Matthew Kelly / Supercall

11 Syrups Every Home Bartender Should Know How to Make

By

Simple syrups are simple (it’s right there in the name), but oh-so important. All it takes is sugar, water and a heat source to make one of the most ubiquitous cocktail ingredients out there. Whether it’s a Daiquiri, Absinthe Frappe or one of your own creations, cocktails wouldn’t be the same without a little simple. But cocktail syrups go way beyond the classic formula, so it’s good to have a few recipes in your back pocket if you crave a more interesting happy hour. If you want to expand your bar with fresh new flavors, here are the simple syrups that every bartender should learn to make.

Standard Simple Syrup


It’s good to always have classic, blank-slate simple syrup in the fridge. The mix of equal parts white sugar and water is as easy as it gets, and it’s a straightforward way to add sweetness to a drink.

Demerara Syrup


Demerara sugar is less processed and less refined than standard white table sugar. That gives it more character and a deeper, more molasses-like flavor.

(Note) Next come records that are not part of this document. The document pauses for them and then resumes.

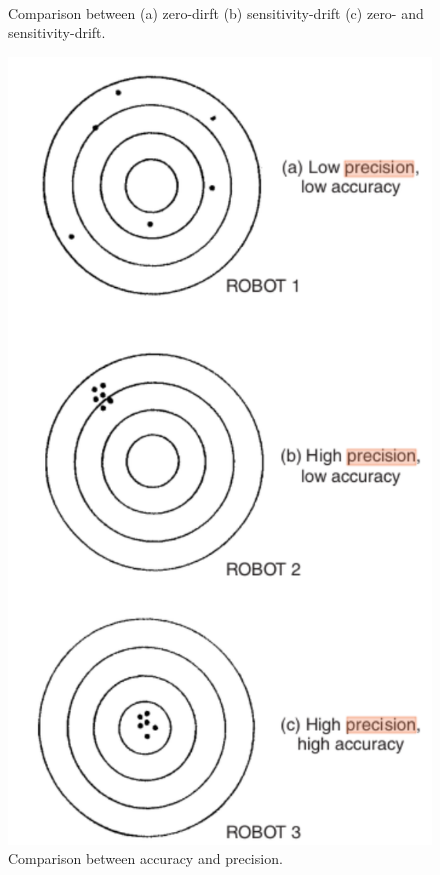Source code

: \documentclass[a4paper,11pt]{book}
\begin{document}
\begin{figure}[h!]\label{fig:comparison}
   
    \label{fig:zdrift}\hfill
    \label{fig:sdrift}\\
   \label{fig:zsdrift}\hfill
  \caption{ Comparison between (a) zero-dirft (b) sensitivity-drift (c) zero- and sensitivity-drift.} 
\end{figure}

\begin{figure}[h!]\label{fig:comparison}
  \includegraphics[width=0.40\linewidth]{acc_precision}
  \caption{ Comparison between accuracy and precision.} 
\end{figure}
\end{document}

Made with a 1:1 ratio of demerara sugar and water, it’s the ideal choice for rum and tiki drinks.

IPA Syrup


Heating up a heavily hopped beer doesn’t sound like it would lead to anything tasty, yet IPA syrup proves it should be done. It’s made by heating 12 ounces of IPA with one cup of sugar and reducing it. IPA syrup sweetens up beer cocktails without taking away too much of the beer flavor, and it’s versatile in non-beer cocktails like the Tropicália Pimm’s Cooler from The National in Athens, Georgia.

Maple Simple Syrup


Maple simple syrup is made by heating a cup of water with half a cup of maple syrup and half a cup of sugar. It’s cozy without being overwhelmingly maple and is an easy way to put a twist on standard whiskey cocktails like the Old Fashioned.

Bourbon Simple Syrup


It’s pretty much always a good choice to double down on the bourbon in your bourbon cocktails. Bourbon simple syrup has a sweet caramel flavor that enhances everything you love about the spirit.

Rosé Syrup


The past couple years have been all rosé everything, and simple syrup is no exception. Rosé simple is made from wine and sugar, and it results in a light pink, sweet-yet-not-overbearingly so syrup. Throw in some herbes de Provence and swap the sugar for honey to make a more complex version. Add it to any light drink to give it sweetness and that irresistible pink hue.

Honey Syrup


The world’s oldest sweetener belongs in your lineup of simple syrups. It’s made with the same one-to-one proportion as straight simple syrup, but with honey instead of sugar. Honey syrup mixes into cocktails better than viscous straight honey, and can also be used to make infusions like honey whiskey.

Agave Syrup


Agave nectar is the Goldilocks of cocktail ingredients: It’s sweeter than sugar and less sweet than honey. Like honey, though, its viscosity can make it difficult to seamlessly incorporate into drinks. Solve that problem by making a simple agave syrup with a 1:1 ratio.

Blueberry Syrup


Blueberries scream summertime, and blueberry syrup puts those summer vibes into your glass. It’s made by simmering equal parts sugar and water with fresh blueberries and a touch of lemon zest. Add it to a Bourbon Buck (which is like a Moscow Mule, but with bourbon) and you’ll have a drink reminiscent of blueberry pie.

Cinnamon Syrup


Cinnamon is often all it takes to give a drink an extra little oomph to make it stand out, but putting dry, powdery cinnamon into a cocktail often doesn’t yield the best results. That’s where cinnamon syrup comes in. To make it, heat a half cup of water and a cup of sugar until it’s fully dissolved, then remove it from the heat. Toss in a couple cinnamon sticks and let them steep until cool and there you have it.

Strawberry Syrup


It doesn’t matter if you’re a whiskey fan, a tequila fan or a vodka fan—everything tastes good with a little strawberry. You can make it with fresh strawberries if they’re in season, or with strawberry purée. Either way, your fruity drinks will never be the same.